Plus tôt dans la journée, un autre site appartenant au groupe terroriste à Tayr Harfa a été frappé, a ajouté Tsahal.
Au cours de la nuit, des avions de combat ont frappé des positions du Hezbollah dans cinq zones différentes du sud-Liban, a déclaré l’armée mercredi matin. Tsahal a indiqué que des postes d’observation, des bâtiments et d’autres infrastructures du Hezbollah ont été touchés à Khiam, Kfar Kila, Blida, Odaisseh et Mays al-Jabal.
L’armée a publié des images des frappes.
במהלך הלילה מטוסי קרב של חיל האוויר תקפו מטרות של ארגון הטרור חיזבאללה במרחבים אל-חיאם וכפר כילא שבדרום לבנון, בניהן עמדות תצפית ותשתיות טרור >> pic.twitter.com/IAXJehwTVS
— צבא ההגנה לישראל (@idfonline) May 1, 2024
Depuis le 8 octobre, le Hezbollah attaque quotidiennement les communautés israéliennes et les postes militaires le long de la frontière avec des roquettes, des drones, des missiles antichars et d’autres moyens, affirmant qu’il le fait pour soutenir Gaza dans le cadre de la guerre contre le groupe terroriste palestinien du Hamas qui s’y déroule.
Jusqu’à présent, les affrontements à la frontière ont causé la mort de neuf civils du côté israélien, ainsi que celle de onze soldats et réservistes de Tsahal. Plusieurs attaques ont également été lancées depuis la Syrie, sans faire de blessés.
Le Hezbollah a signalé que 290 de ses terroristes ont été tués par Israël depuis le 8 octobre, principalement au Liban, mais aussi en Syrie.

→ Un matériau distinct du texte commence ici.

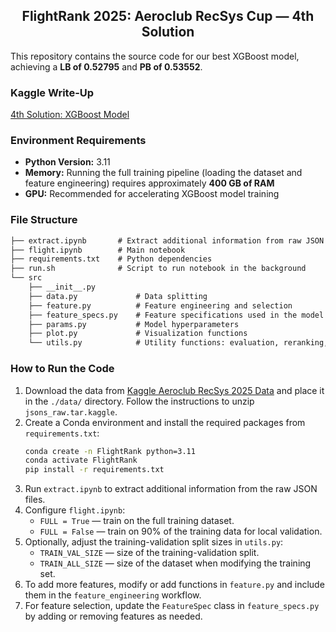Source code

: <h2 align="center">FlightRank 2025: Aeroclub RecSys Cup — 4th Solution</h2>

This repository contains the source code for our best XGBoost model, achieving a **LB of 0.52795** and **PB of 0.53552**.

### Kaggle Write-Up
[4th Solution: XGBoost Model](https://www.kaggle.com/competitions/aeroclub-recsys-2025/writeups/4th-solution-xgboost-model)


### Environment Requirements
- **Python Version:** 3.11
- **Memory:** Running the full training pipeline (loading the dataset and feature engineering) requires approximately **400 GB of RAM**
- **GPU:** Recommended for accelerating XGBoost model training


### File Structure

```txt
├── extract.ipynb       # Extract additional information from raw JSON files
├── flight.ipynb        # Main notebook
├── requirements.txt    # Python dependencies
├── run.sh              # Script to run notebook in the background
└── src
    ├── __init__.py
    ├── data.py             # Data splitting
    ├── feature.py          # Feature engineering and selection
    ├── feature_specs.py    # Feature specifications used in the model
    ├── params.py           # Model hyperparameters
    ├── plot.py             # Visualization functions
    └── utils.py            # Utility functions: evaluation, reranking, prediction
```

### How to Run the Code

1. Download the data from [Kaggle Aeroclub RecSys 2025 Data](https://www.kaggle.com/competitions/aeroclub-recsys-2025/data) and place it in the `./data/` directory. Follow the instructions to unzip `jsons_raw.tar.kaggle`.
2. Create a Conda environment and install the required packages from `requirements.txt`:
    ```bash
    conda create -n FlightRank python=3.11
    conda activate FlightRank
    pip install -r requirements.txt
    ```
3. Run `extract.ipynb` to extract additional information from the raw JSON files.
4. Configure `flight.ipynb`:
   - `FULL = True` — train on the full training dataset.
   - `FULL = False` — train on 90% of the training data for local validation.
5. Optionally, adjust the training-validation split sizes in `utils.py`:
   - `TRAIN_VAL_SIZE` — size of the training-validation split.
   - `TRAIN_ALL_SIZE` — size of the dataset when modifying the training set.
6. To add more features, modify or add functions in `feature.py` and include them in the `feature_engineering` workflow.
7. For feature selection, update the `FeatureSpec` class in `feature_specs.py` by adding or removing features as needed.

Au Liban, 56 membres d’autres groupes terroristes, un soldat libanais et au moins 60 civils, dont trois journalistes, ont été tués.
Mardi, le ministre français des Affaires étrangères, Stéphane Séjourné, était en Israël dans le cadre d’un voyage diplomatique régional plus large, afin d’essayer d’obtenir une désescalade dans le conflit à la frontière, Paris essayant de jouer le rôle d’intermédiaire.
Après une série de réunions au Liban dimanche, Séjourné a déclaré aux journalistes que la France « refuse d’accepter le scénario le plus pessimiste » d’une guerre totale au Liban. « Au sud-Liban, la guerre est déjà là, même si elle ne s’appelle pas comme ça, et c’est la population civile qui en paie le prix », a-t-il souligné.
Un responsable diplomatique français s’exprimant sous couvert d’anonymat a déclaré que la visite de Séjourné avait pour but de faire part des « craintes de la France d’une guerre au Liban » et de soumettre un amendement à une proposition que Paris avait précédemment présentée au Liban en vue d’une résolution diplomatique du conflit frontalier.
Mardi, Séjourné a déclaré qu’un certain nombre de modifications avaient été proposées à Israël à la suite de ces consultations au Liban. « J’appelle les autorités israéliennes à prendre une position publique sur ces plans français qui nous permettront de passer à l’étape suivante », a-t-il déclaré dans une interview accordée à Reuters.
« Un certain nombre de propositions que nous avons faites à la partie libanaise ont été partagées [avec vous] », a déclaré Séjourné avant une réunion avec le ministre des Affaires étrangères Israel Katz à Jérusalem. « Nous avons une relation avec le Liban, 20 000 citoyens là-bas, et la guerre de 2006 a été particulièrement dramatique pour eux ».
Séjourné a déclaré que la base des propositions était de s’assurer que la résolution 1701 de l’ONU de 2006 soit mise en œuvre. La résolution 1701 exigeait que le Hezbollah retire ses forces au nord du fleuve Litani, une disposition que le mandataire iranien a toujours ignorée.
Au début de l’année, Séjourné a présenté une proposition écrite aux deux parties, qui prévoyait le retrait des effectifs du Hezbollah à 10 km de la frontière israélienne et l’arrêt des frappes israéliennes au sud-Liban. La proposition examinait également les questions frontalières à long-terme et a été discutée avec des partenaires tels que les États-Unis, qui déploient leurs propres efforts pour apaiser les tensions et exercent la plus grande influence sur Israël.
Le groupe terroriste chiite libanais du Hezbollah, soutenu par l’Iran, a maintenu qu’il n’entamerait aucune discussion concrète avec Israël tant qu’il n’y aurait pas de trêve à Gaza, où la guerre entre Israël et le Hamas est entrée dans son septième mois.